The severity of these regulations is mainly explainable in the fact that the inmates of the colleges were fed, clothed, and housed out of the endowment, and might thus be reasonably expected to give a good account of themselves. Furthermore, they were most of them mere boys. A statute dating as late as 1527 requires that "scholars" shall be at least twelve years old. At fourteen or fifteen a scholar might become a fellow. The average age of "determining" as bachelor of arts was little if at all over seventeen. At nineteen, the age at which the modern Oxonian comes up from the public schools, the mediæval student might, if he were clever, be a master of arts, lecturing and disputing in schools for the benefit of the bachelors and scholars of the university.

The modern Oxonian delights to tell visiting friends that he is forbidden by statute to play marbles on the steps of the Bodleian, and to roll hoop in the High; but if a mediæval master of arts were to "come up" to-day, he would be amused, not that so many rules framed for his boyish pupils of old should be applied to grown men, but that the men so obviously require a check to juvenile exuberance. Yet this much has been gained, that the outgrown restrictions of college life have kept Oxford wholesomely young. The survivals of the monastic system meanwhile have kept it wholesomely democratic.

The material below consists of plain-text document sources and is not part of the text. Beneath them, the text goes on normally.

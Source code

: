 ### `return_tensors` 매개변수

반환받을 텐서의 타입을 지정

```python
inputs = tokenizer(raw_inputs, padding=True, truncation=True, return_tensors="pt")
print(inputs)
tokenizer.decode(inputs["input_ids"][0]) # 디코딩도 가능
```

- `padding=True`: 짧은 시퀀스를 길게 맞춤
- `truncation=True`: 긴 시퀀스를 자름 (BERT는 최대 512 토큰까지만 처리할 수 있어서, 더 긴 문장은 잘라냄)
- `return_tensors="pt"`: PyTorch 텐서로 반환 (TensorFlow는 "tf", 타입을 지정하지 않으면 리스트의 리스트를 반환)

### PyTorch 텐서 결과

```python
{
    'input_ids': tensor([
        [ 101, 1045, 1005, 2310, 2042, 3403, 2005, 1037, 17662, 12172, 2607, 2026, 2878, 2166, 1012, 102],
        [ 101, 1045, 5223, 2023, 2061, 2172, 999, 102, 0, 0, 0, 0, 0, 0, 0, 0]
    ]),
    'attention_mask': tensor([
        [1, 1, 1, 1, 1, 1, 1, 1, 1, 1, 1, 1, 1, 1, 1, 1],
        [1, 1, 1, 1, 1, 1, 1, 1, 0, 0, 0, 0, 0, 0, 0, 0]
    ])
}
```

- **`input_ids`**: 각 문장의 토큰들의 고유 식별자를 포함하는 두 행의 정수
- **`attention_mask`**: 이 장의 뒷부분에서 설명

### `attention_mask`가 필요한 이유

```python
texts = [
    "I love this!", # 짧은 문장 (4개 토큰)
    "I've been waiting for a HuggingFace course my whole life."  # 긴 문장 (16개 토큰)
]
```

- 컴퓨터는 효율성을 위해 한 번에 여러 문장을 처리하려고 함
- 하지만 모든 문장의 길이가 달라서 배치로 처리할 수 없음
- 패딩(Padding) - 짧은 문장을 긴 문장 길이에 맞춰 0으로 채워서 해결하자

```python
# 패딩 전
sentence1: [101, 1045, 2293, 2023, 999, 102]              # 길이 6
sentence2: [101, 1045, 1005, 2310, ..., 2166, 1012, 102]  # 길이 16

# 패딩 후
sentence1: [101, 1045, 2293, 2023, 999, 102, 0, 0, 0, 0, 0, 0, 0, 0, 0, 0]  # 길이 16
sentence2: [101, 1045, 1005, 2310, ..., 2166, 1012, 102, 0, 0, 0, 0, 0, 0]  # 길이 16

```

After the colleges reached their full development, the extinction of the mediæval university as an institution for teaching was largely a matter of form. The quietus was given in 1569. The Earl of Leicester, then chancellor, ordered that the government should be in the hands of the chancellor, doctors, proctors, and the heads of the colleges and halls. In 1636 (the year of the founding of the first American college) the statutes of the university were revised and codified by Archbishop Laud; the sole authority was placed in the hands of an oligarchy composed of the leading dons of the colleges. The government was limited to the vice-chancellor, the proctors, and the heads of houses, and the vice-chancellor and the proctors were elected in sequence by each of the colleges from its own members. The teaching of the university was now legally as well as actually in the hands of the college tutors, and the examination was in the hands of a board chosen by the colleges. University lectures were still delivered in the schools by the regent masters, but they had ceased to play any important part in Oxford education.

IV

THE GOLDEN AGE OF THE MEDIÆVAL HALL

Like the colleges, the halls meanwhile tended gradually towards an organized community life. The starting-point was a regulation that the principal should give the university security for the rent of the house. The logical result of this was that the principal became the representative of the university, and the hall one of its recognized institutions. The advantage of living in separate communities meantime had become so clearly evident that by the middle of the fifteenth century chamberdekyns were abolished. All students not living in a college were required to live in a hall. It was thus that the halls lost some of their democratic independence. At this period in their development they may be roughly compared to such modern American halls as Claverly at Harvard, where the residents govern their own affairs in the main, admitting newcomers only by vote, but are all alike subject to the authority of a resident university proctor. The analogy is by no means close, for the principal of the mediæval hall was not so much a resident policeman as the actual head of the community.